→ **TASK ITEM**: Give the number of lines in the following entries that contain the word "stats", with nothing added.

→ **STUDY MATERIAL**:
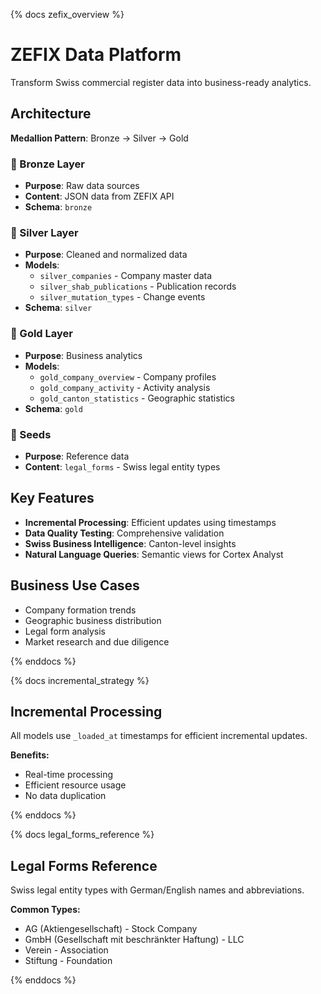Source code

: {% docs zefix_overview %}

# ZEFIX Data Platform

Transform Swiss commercial register data into business-ready analytics.

## Architecture

**Medallion Pattern**: Bronze → Silver → Gold

### 🥉 Bronze Layer
- **Purpose**: Raw data sources
- **Content**: JSON data from ZEFIX API
- **Schema**: `bronze`

### 🥈 Silver Layer  
- **Purpose**: Cleaned and normalized data
- **Models**: 
  - `silver_companies` - Company master data
  - `silver_shab_publications` - Publication records
  - `silver_mutation_types` - Change events
- **Schema**: `silver`

### 🥇 Gold Layer
- **Purpose**: Business analytics
- **Models**:
  - `gold_company_overview` - Company profiles
  - `gold_company_activity` - Activity analysis
  - `gold_canton_statistics` - Geographic statistics
- **Schema**: `gold`

### 🌱 Seeds
- **Purpose**: Reference data
- **Content**: `legal_forms` - Swiss legal entity types

## Key Features

- **Incremental Processing**: Efficient updates using timestamps
- **Data Quality Testing**: Comprehensive validation
- **Swiss Business Intelligence**: Canton-level insights
- **Natural Language Queries**: Semantic views for Cortex Analyst

## Business Use Cases

- Company formation trends
- Geographic business distribution
- Legal form analysis
- Market research and due diligence

{% enddocs %}

{% docs incremental_strategy %}

## Incremental Processing

All models use `_loaded_at` timestamps for efficient incremental updates.

**Benefits:**
- Real-time processing
- Efficient resource usage
- No data duplication

{% enddocs %}

{% docs legal_forms_reference %}

## Legal Forms Reference

Swiss legal entity types with German/English names and abbreviations.

**Common Types:**
- AG (Aktiengesellschaft) - Stock Company
- GmbH (Gesellschaft mit beschränkter Haftung) - LLC
- Verein - Association
- Stiftung - Foundation

{% enddocs %} 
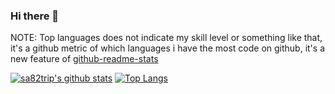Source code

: ### Hi there 👋

<!--
**sa82trip/sa82trip** is a ✨ _special_ ✨ repository because its `README.md` (this file) appears on your GitHub profile.

Here are some ideas to get you started:

- 🔭 I’m currently working on ...
- 🌱 I’m currently learning ...
- 👯 I’m looking to collaborate on ...
- 🤔 I’m looking for help with ...
- 💬 Ask me about ...
- 📫 How to reach me: ...
- 😄 Pronouns: ...
- ⚡ Fun fact: ...
-->


NOTE: Top languages does not indicate my skill level or something like that, it's a github metric of which languages i have the most code on github, it's a new feature of [github-readme-stats](https://github.com/anuraghazra/github-readme-stats)

[![sa82trip's github stats](https://github-readme-stats.vercel.app/api?username=sa82trip)](https://github.com/anuraghazra/github-readme-stats)
[![Top Langs](https://github-readme-stats.vercel.app/api/top-langs/?username=sa82trip&layout=compact)](https://github.com/anuraghazra/github-readme-stats)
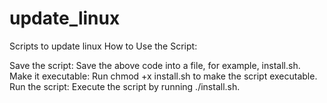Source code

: # update_linux
Scripts to update linux
How to Use the Script:

Save the script: Save the above code into a file, for example, install.sh.
Make it executable: Run chmod +x install.sh to make the script executable.
Run the script: Execute the script by running ./install.sh.
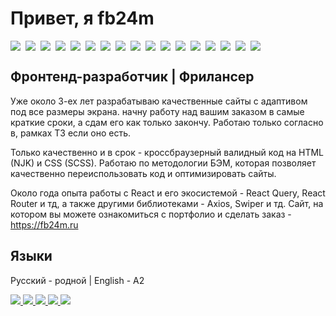 # Привет, я fb24m

<div style="display:flex;gap:8px;flex-wrap:wrap">
<img src="https://img.shields.io/badge/HTML5-e54c21">
<img src="https://img.shields.io/badge/NunJucks-1e9632">
<img src="https://img.shields.io/badge/CSS3-214ce5">
<img src="https://img.shields.io/badge/SCSS-cc6699">
  <img src="https://img.shields.io/badge/WordPress-3858E9">
<img src="https://img.shields.io/badge/Gulp-cf4647">
<img src="https://img.shields.io/badge/JavaScript-f7e018">
<img src="https://img.shields.io/badge/TypeScript-2d79c7">
  <img src="https://img.shields.io/badge/ESLint-4B32C3">
<img src="https://img.shields.io/badge/WebPack-8dd4fa">
<img src="https://img.shields.io/badge/BEM-7ac144">
<img src="https://img.shields.io/badge/React-4fafc9">
<img src="https://img.shields.io/badge/React_Query-f0513c">
<img src="https://img.shields.io/badge/Axios-671ddf">
<img src="https://img.shields.io/badge/Vite-f2a000">
<img src="https://img.shields.io/badge/Next.js-000000">
<img src="https://img.shields.io/badge/Git-f64d27">
</div>


## Фронтенд-разработчик | Фрилансер
Уже около 3-ех лет разрабатываю качественные сайты с адаптивом под все размеры экрана. начну работу над  вашим заказом в самые краткие сроки, а сдам его как только закончу. Работаю только согласно в, рамках ТЗ если оно есть.

Только качественно и в срок - кроссбраузерный валидный код на HTML (NJK) и CSS (SCSS). Работаю по методологии БЭМ, которая позволяет качественно переиспользовать код и оптимизировать сайты.

Около года опыта работы с React и его экосистемой - React Query, React Router и тд, а также другими библиотеками - Axios, Swiper и тд. Сайт, на котором вы можете ознакомиться с портфолио и сделать заказ - https://fb24m.ru

## Языки
Русский - родной | English - A2

<div>
  <a href="https://tenchat.ru/fb24m" target="_blank"> 
    <img src="https://github.com/fb24m/fb24m/assets/103760918/f6d5aac7-1e64-4cd5-ae1d-273e2121114d">
    </a>
  <a href="https://fb24m.ru/" target="_blank"> 
    <img src="https://github.com/fb24m/fb24m/assets/103760918/2810661f-c46c-480f-883d-887880cbf42d">
  </a>
   <a href="https://kwork.ru/user/fb24m" target="_blank"> 
    <img src="https://github.com/fb24m/fb24m/assets/103760918/45d6013d-0616-4e08-81a2-e1ea5aba5843">
  </a>
  <a href="https://t.me/fb24m" target="_blank"> 
    <img src="https://github.com/fb24m/fb24m/assets/103760918/aa6efd93-e426-4820-9abb-fbf810167e9b">
  </a>
  <a href="mailto:hello@fb24m.ru"> 
    <img src="https://github.com/fb24m/fb24m/assets/103760918/cd44e672-302c-4572-8588-85dc835aaca9">
  </a>
</div>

→ **REPLY**: 3